Given: Two triangles ABC and PQR such that:
ar(ΔABC) = ar(ΔPQR)
AB = PQ
CN and RT are the altitudes corresponding to AB and PQ respectively of the two triangles.
To prove: CN = RT
Proof: In ΔABC, CN is the altitude corresponding to side AB.
ar(ΔABC) = \(\dfrac{1}{2}\)(AB × CN) ….(i)
Similarly, we have,
ar(ΔPQR) = \(\dfrac{1}{2}\)(PQ × RT) …..(ii)
Now, ar(ΔABC) = ar(ΔPQR)
\(\dfrac{1}{2}\)(AB × CN) = \(\dfrac{1}{2}\)(PQ × RT)
(AB × CN) = (PQ × RT)
(PQ × CN) = (PQ × RT) [ AB = PQ (Given)]
CN = RT
(10) Prove that if each diagonal of a quadrilateral separates it into two triangles of equal area, then the quadrilateral is a parallelogram.
Given: A quadrilateral ABCD such that its diagonals AC and BD are such that
ar(ΔABD) = ar(ΔCDB) and ar(ΔABC) = ar(ΔACD)
To prove: Quadrilateral ABCD is a parallelogram.
Proof: Since diagonal AC of the quadrilateral ABCD separates it into two triangles of equal area.
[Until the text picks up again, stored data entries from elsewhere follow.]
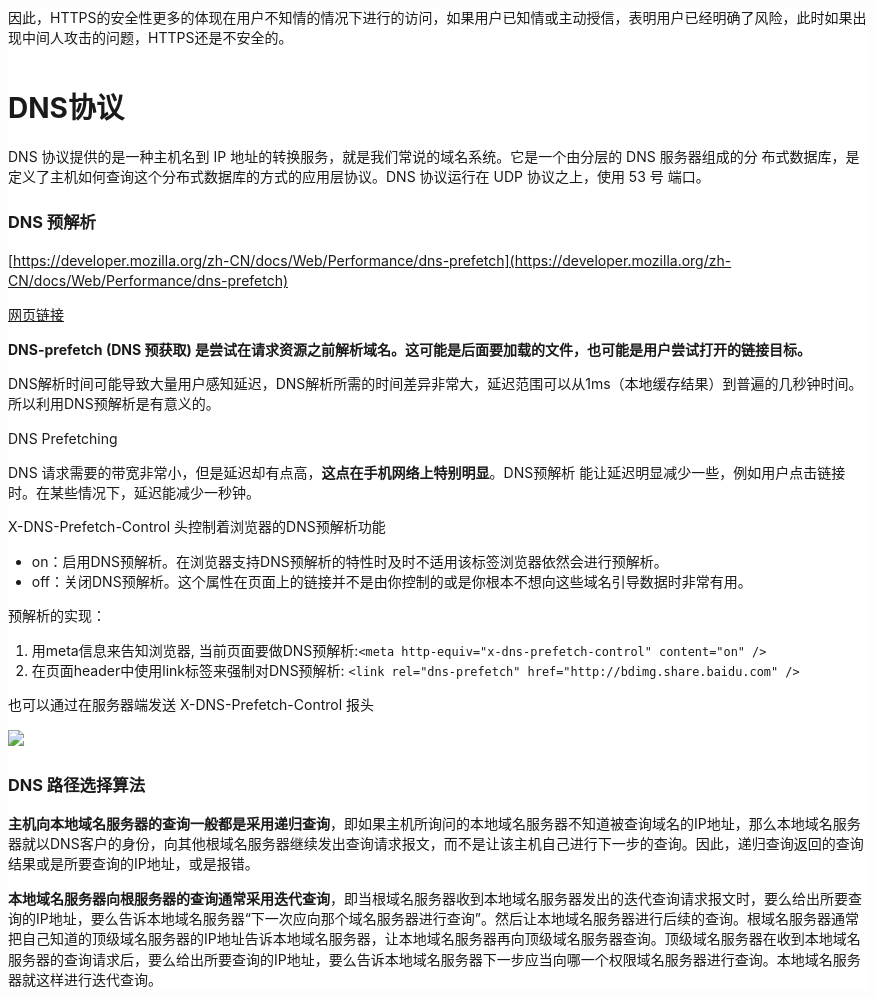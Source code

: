 
因此，HTTPS的安全性更多的体现在用户不知情的情况下进行的访问，如果用户已知情或主动授信，表明用户已经明确了风险，此时如果出现中间人攻击的问题，HTTPS还是不安全的。







# DNS协议

DNS 协议提供的是一种主机名到 IP 地址的转换服务，就是我们常说的域名系统。它是一个由分层的 DNS 服务器组成的分 布式数据库，是定义了主机如何查询这个分布式数据库的方式的应用层协议。DNS 协议运行在 UDP 协议之上，使用 53 号 端口。





### DNS 预解析

[https://developer.mozilla.org/zh-CN/docs/Web/Performance/dns-prefetch](https://developer.mozilla.org/zh-CN/docs/Web/Performance/dns-prefetch)

[网页链接](https://www.xuanfengge.com/dns-prefetching-analysis.html)

**DNS-prefetch (DNS 预获取) 是尝试在请求资源之前解析域名。这可能是后面要加载的文件，也可能是用户尝试打开的链接目标。**

DNS解析时间可能导致大量用户感知延迟，DNS解析所需的时间差异非常大，延迟范围可以从1ms（本地缓存结果）到普遍的几秒钟时间。所以利用DNS预解析是有意义的。

DNS Prefetching

DNS 请求需要的带宽非常小，但是延迟却有点高，**这点在手机网络上特别明显**。DNS预解析 能让延迟明显减少一些，例如用户点击链接时。在某些情况下，延迟能减少一秒钟。

X-DNS-Prefetch-Control 头控制着浏览器的DNS预解析功能

* on：启用DNS预解析。在浏览器支持DNS预解析的特性时及时不适用该标签浏览器依然会进行预解析。
* off：关闭DNS预解析。这个属性在页面上的链接并不是由你控制的或是你根本不想向这些域名引导数据时非常有用。


预解析的实现：

1. 用meta信息来告知浏览器, 当前页面要做DNS预解析:`<meta http-equiv="x-dns-prefetch-control" content="on" />`
2. 在页面header中使用link标签来强制对DNS预解析: `<link rel="dns-prefetch" href="http://bdimg.share.baidu.com" />`



也可以通过在服务器端发送 X-DNS-Prefetch-Control 报头



![](http://cdn.xuanfengge.com/wp-content/uploads/2017/05/sdfdsf.png)









### DNS 路径选择算法

**主机向本地域名服务器的查询一般都是采用递归查询**，即如果主机所询问的本地域名服务器不知道被查询域名的IP地址，那么本地域名服务器就以DNS客户的身份，向其他根域名服务器继续发出查询请求报文，而不是让该主机自己进行下一步的查询。因此，递归查询返回的查询结果或是所要查询的IP地址，或是报错。

**本地域名服务器向根服务器的查询通常采用迭代查询**，即当根域名服务器收到本地域名服务器发出的迭代查询请求报文时，要么给出所要查询的IP地址，要么告诉本地域名服务器“下一次应向那个域名服务器进行查询”。然后让本地域名服务器进行后续的查询。根域名服务器通常把自己知道的顶级域名服务器的IP地址告诉本地域名服务器，让本地域名服务器再向顶级域名服务器查询。顶级域名服务器在收到本地域名服务器的查询请求后，要么给出所要查询的IP地址，要么告诉本地域名服务器下一步应当向哪一个权限域名服务器进行查询。本地域名服务器就这样进行迭代查询。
Therefore,
ar(ΔABC) = ar(ΔACD) …..(i)
But, ar(ΔABC) + ar(ΔACD) = ar(ABCD)
2ar(ΔABC) = ar(ABCD) [Using (i)]
ar(ΔABC) = \(\dfrac{1}{2}\)ar(ABCD) ….(ii)
Since diagonal BD of the quadrilateral ABCD separates it into triangles of equal area.
ar(ΔABD) = ar(ΔBCD) ….(iii)
But, ar(ΔABD) + ar(ΔBCD) = ar(ABCD)
2ar(ΔABD) = ar(ABCD) [Using(iii)]
ar(ΔABD) = \(\dfrac{1}{2}\)ar(ABCD) …..(iv)
From (ii) and (iv), we get
ar(ΔABC) = ar(ΔABD)
Since Δs ABC and ABD are on the same base AB. Therefore they must have equal corresponding altitudes.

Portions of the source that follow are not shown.